Building on the work in Bioethics Mediation, Dubler authored "A Principled Resolution: The Fulcrum for Bioethics Mediation," published in 2011 in Duke Law School's journal, Law and Contemporary Problems. In the article Dubler lays out in detail the ethical foundation for mediating bioethics resolutions in challenging cases. She notes the challenge of balancing among three competing factors: limits imposed by law on medical professionals and institutions, the decision-making authority of patients and families, and power imbalances in modern hospitals.

Bioethics mediation, as practiced and advocated by Dubler, was not universally acclaimed. For instance, in 2005 a reviewer of Bioethics Mediation wrote that bioethics mediation was unduly legalistic, that it displaced the moral responsibility of the physician, and that “there was little unbiased evidence about its outcomes.” But hospitals, clinicians and ethicists have increasingly recognized its value and instituted the technique.  As an ethics consultant wrote, “there is widespread agreement in the field of clinical ethics that all clinical ethics consultants can benefit from the strategies mediators employ in resolving conflicts, especially those infused with rancor or whose disputants have become entrenched or immovable.”
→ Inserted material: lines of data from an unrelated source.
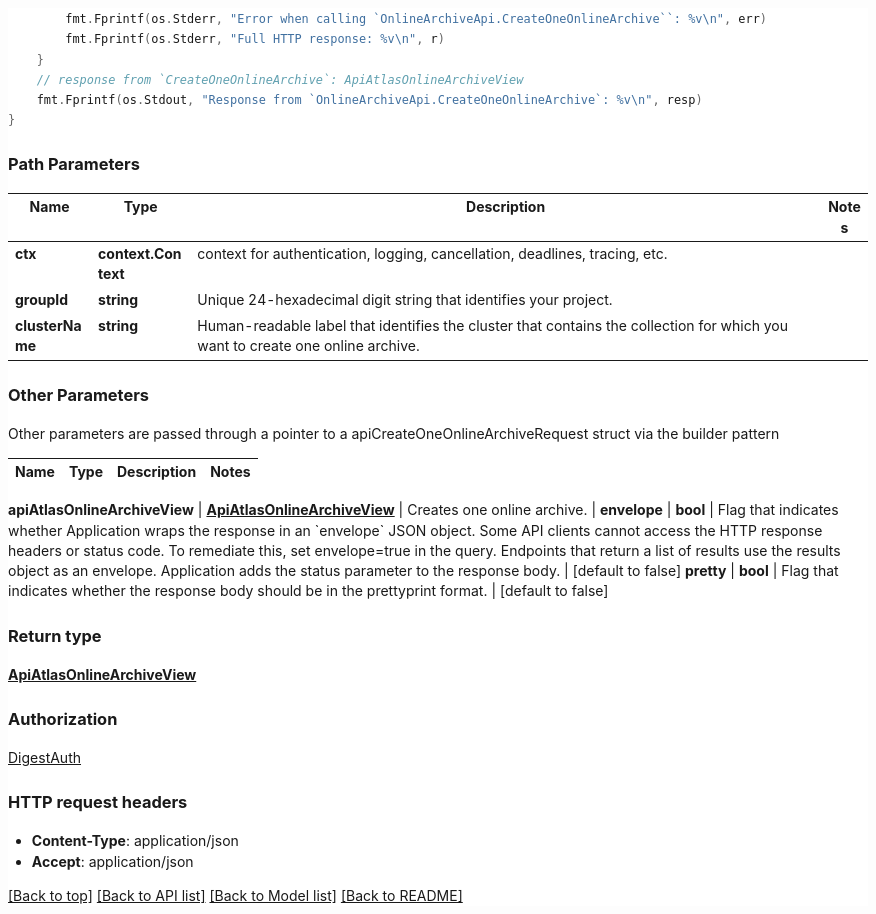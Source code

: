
 ```go
        fmt.Fprintf(os.Stderr, "Error when calling `OnlineArchiveApi.CreateOneOnlineArchive``: %v\n", err)
        fmt.Fprintf(os.Stderr, "Full HTTP response: %v\n", r)
    }
    // response from `CreateOneOnlineArchive`: ApiAtlasOnlineArchiveView
    fmt.Fprintf(os.Stdout, "Response from `OnlineArchiveApi.CreateOneOnlineArchive`: %v\n", resp)
}
```

### Path Parameters


Name | Type | Description  | Notes
------------- | ------------- | ------------- | -------------
**ctx** | **context.Context** | context for authentication, logging, cancellation, deadlines, tracing, etc.
**groupId** | **string** | Unique 24-hexadecimal digit string that identifies your project. | 
**clusterName** | **string** | Human-readable label that identifies the cluster that contains the collection for which you want to create one online archive. | 

### Other Parameters

Other parameters are passed through a pointer to a apiCreateOneOnlineArchiveRequest struct via the builder pattern


Name | Type | Description  | Notes
------------- | ------------- | ------------- | -------------


 **apiAtlasOnlineArchiveView** | [**ApiAtlasOnlineArchiveView**](ApiAtlasOnlineArchiveView.md) | Creates one online archive. | 
 **envelope** | **bool** | Flag that indicates whether Application wraps the response in an &#x60;envelope&#x60; JSON object. Some API clients cannot access the HTTP response headers or status code. To remediate this, set envelope&#x3D;true in the query. Endpoints that return a list of results use the results object as an envelope. Application adds the status parameter to the response body. | [default to false]
 **pretty** | **bool** | Flag that indicates whether the response body should be in the prettyprint format. | [default to false]

### Return type

[**ApiAtlasOnlineArchiveView**](ApiAtlasOnlineArchiveView.md)

### Authorization

[DigestAuth](../README.md#DigestAuth)

### HTTP request headers

- **Content-Type**: application/json
- **Accept**: application/json

[[Back to top]](#) [[Back to API list]](../README.md#documentation-for-api-endpoints)
[[Back to Model list]](../README.md#documentation-for-models)
[[Back to README]](../README.md)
After stepping down from her leadership role at Montefiore and Einstein in 2008, Dubler became a consultant at New York City Health + Hospitals Corporation, New York City's public hospital group. She led a complex and years-long project of training health ethics consultants at each of the HHC medical facilities, and consulting on hospital ethics policies, including during the pandemic.

== Contributions to medical ethics public policies ==
Dubler influenced public policies on medical ethics through her participation in governmental and professional advisory bodies. During Bill Clinton's presidency, she co-chaired the Bioethics Committee of the White House Task Force on Health Care Reform. She also served on a multidisciplinary panel that recommended measures to stem the outbreak of tuberculosis in New York City in 1992.
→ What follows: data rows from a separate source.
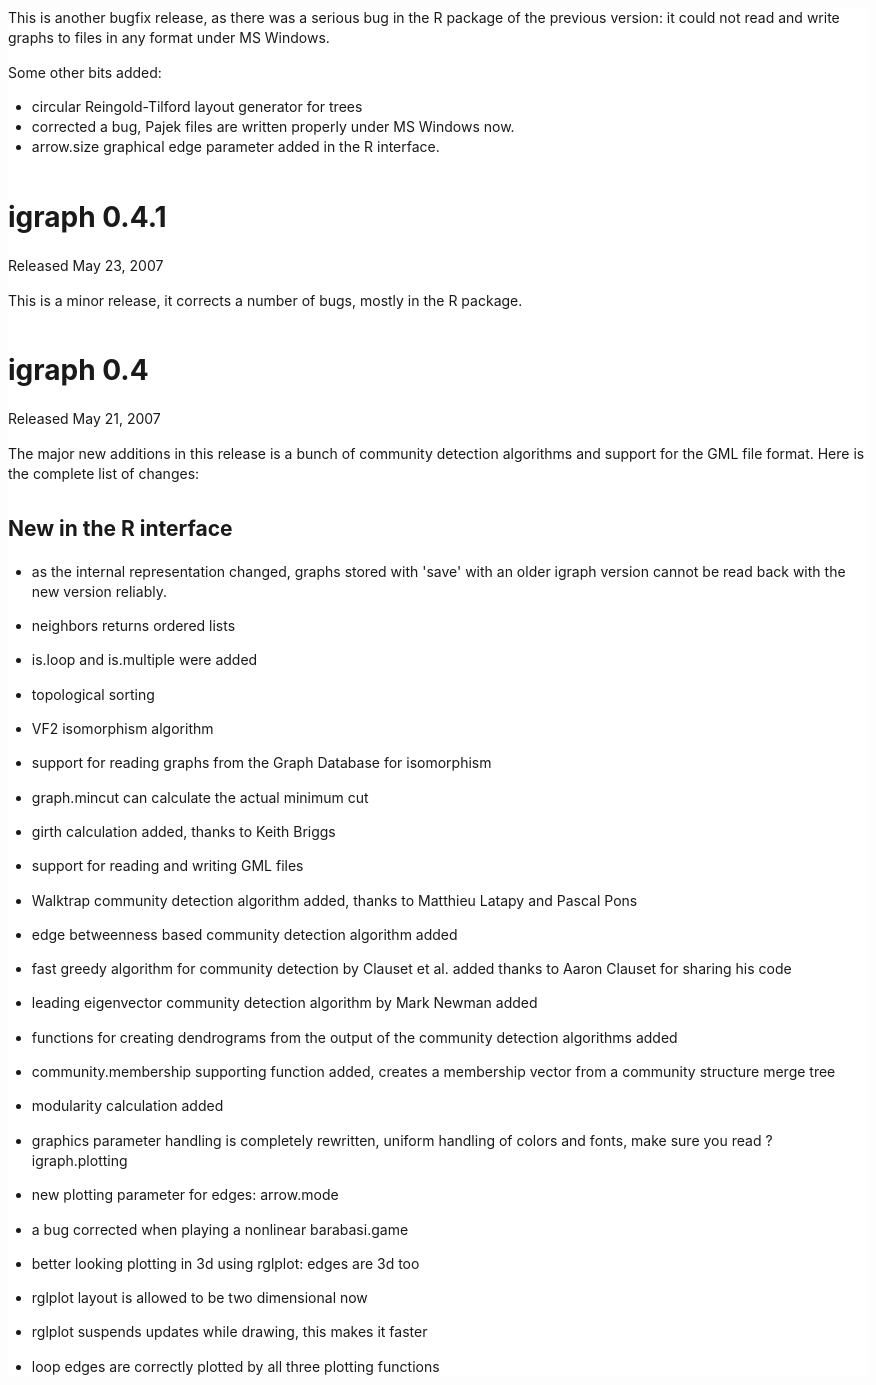 This is another bugfix release, as there was a serious bug in the
R package of the previous version: it could not read and write graphs
to files in any format under MS Windows.

Some other bits added:
- circular Reingold-Tilford layout generator for trees
- corrected a bug, Pajek files are written properly under MS Windows now.
- arrow.size graphical edge parameter added in the R interface.

# igraph 0.4.1

Released May 23, 2007

This is a minor release, it corrects a number of bugs, mostly in the
R package.

# igraph 0.4

Released May 21, 2007

The major new additions in this release is a bunch of community
detection algorithms and support for the GML file format. Here
is the complete list of changes:

## New in the R interface

- as the internal representation changed, graphs stored with 'save'
  with an older igraph version cannot be read back with the new
  version reliably.
- neighbors returns ordered lists
- is.loop and is.multiple were added

- topological sorting
- VF2 isomorphism algorithm
- support for reading graphs from the Graph Database for isomorphism
- graph.mincut can calculate the actual minimum cut
- girth calculation added, thanks to Keith Briggs
- support for reading and writing GML files

- Walktrap community detection algorithm added, thanks to Matthieu Latapy
  and Pascal Pons
- edge betweenness based community detection algorithm added
- fast greedy algorithm for community detection by Clauset et al. added
  thanks to Aaron Clauset for sharing his code
- leading eigenvector community detection algorithm by Mark Newman added
- functions for creating dendrograms from the output of the
  community detection algorithms added
- community.membership supporting function added, creates
  a membership vector from a community structure merge tree
- modularity calculation added

- graphics parameter handling is completely rewritten, uniform handling
  of colors and fonts, make sure you read ?igraph.plotting
- new plotting parameter for edges: arrow.mode
- a bug corrected when playing a nonlinear barabasi.game
- better looking plotting in 3d using rglplot: edges are 3d too
- rglplot layout is allowed to be two dimensional now
- rglplot suspends updates while drawing, this makes it faster
- loop edges are correctly plotted by all three plotting functions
Notably, Dubler served for many years as a member of the New York State Task Force on Life and the Law and contributed significantly to, among other work, Task Force reports on genetic testing and screening (2000); research with human subjects who lack capacity (2014); allocation of ventilators in a pandemic (2015); extending New York's Family Health Care Decisions Act to other settings and populations (2016); and legalizing gestational surrogacy (2016). Dubler also was a member of the Empire State Stem Cell Board.

Dubler authored or co-authored scores of articles and book chapters. Much of her written work calls for improvements in public policies on such matters as end-of-life decisions for unbefriended patients and nursing home residents, health care in prisons and jails, the promotion of conflict mediation, and standards for credentialing and privileging ethics consultants.

In her final years Dubler played a crucial role in the formation of the Empire State Bioethics Consortium, a state-wide group of bioethics professionals committed to sharing their expertise and improving bioethics policies and practices. She participated in the consortium's workgroup challenging the isolation of long-term care residents during the covid pandemic.

On May 13, 2024, NYC Health + Hospitals held its annual John B. Corser Memorial Symposium on "How the Life and Work of Nancy Dubler Have Shaped American Bioethics / Nancy Dubler and the Communitarian Approach to Family Centered Care." The conference, planned while Dubler was alive but was held a month after she died, examined Dubler's impact on bioethics policy, education, mediation, quality, advocacy and diversity.

== Personal life ==
Dubler was married to Walter Dubler for nearly sixty years, and they had two children and five grandchildren. Walter Dubler died less than six months after Nancy Dubler's death, on October 5, 2024.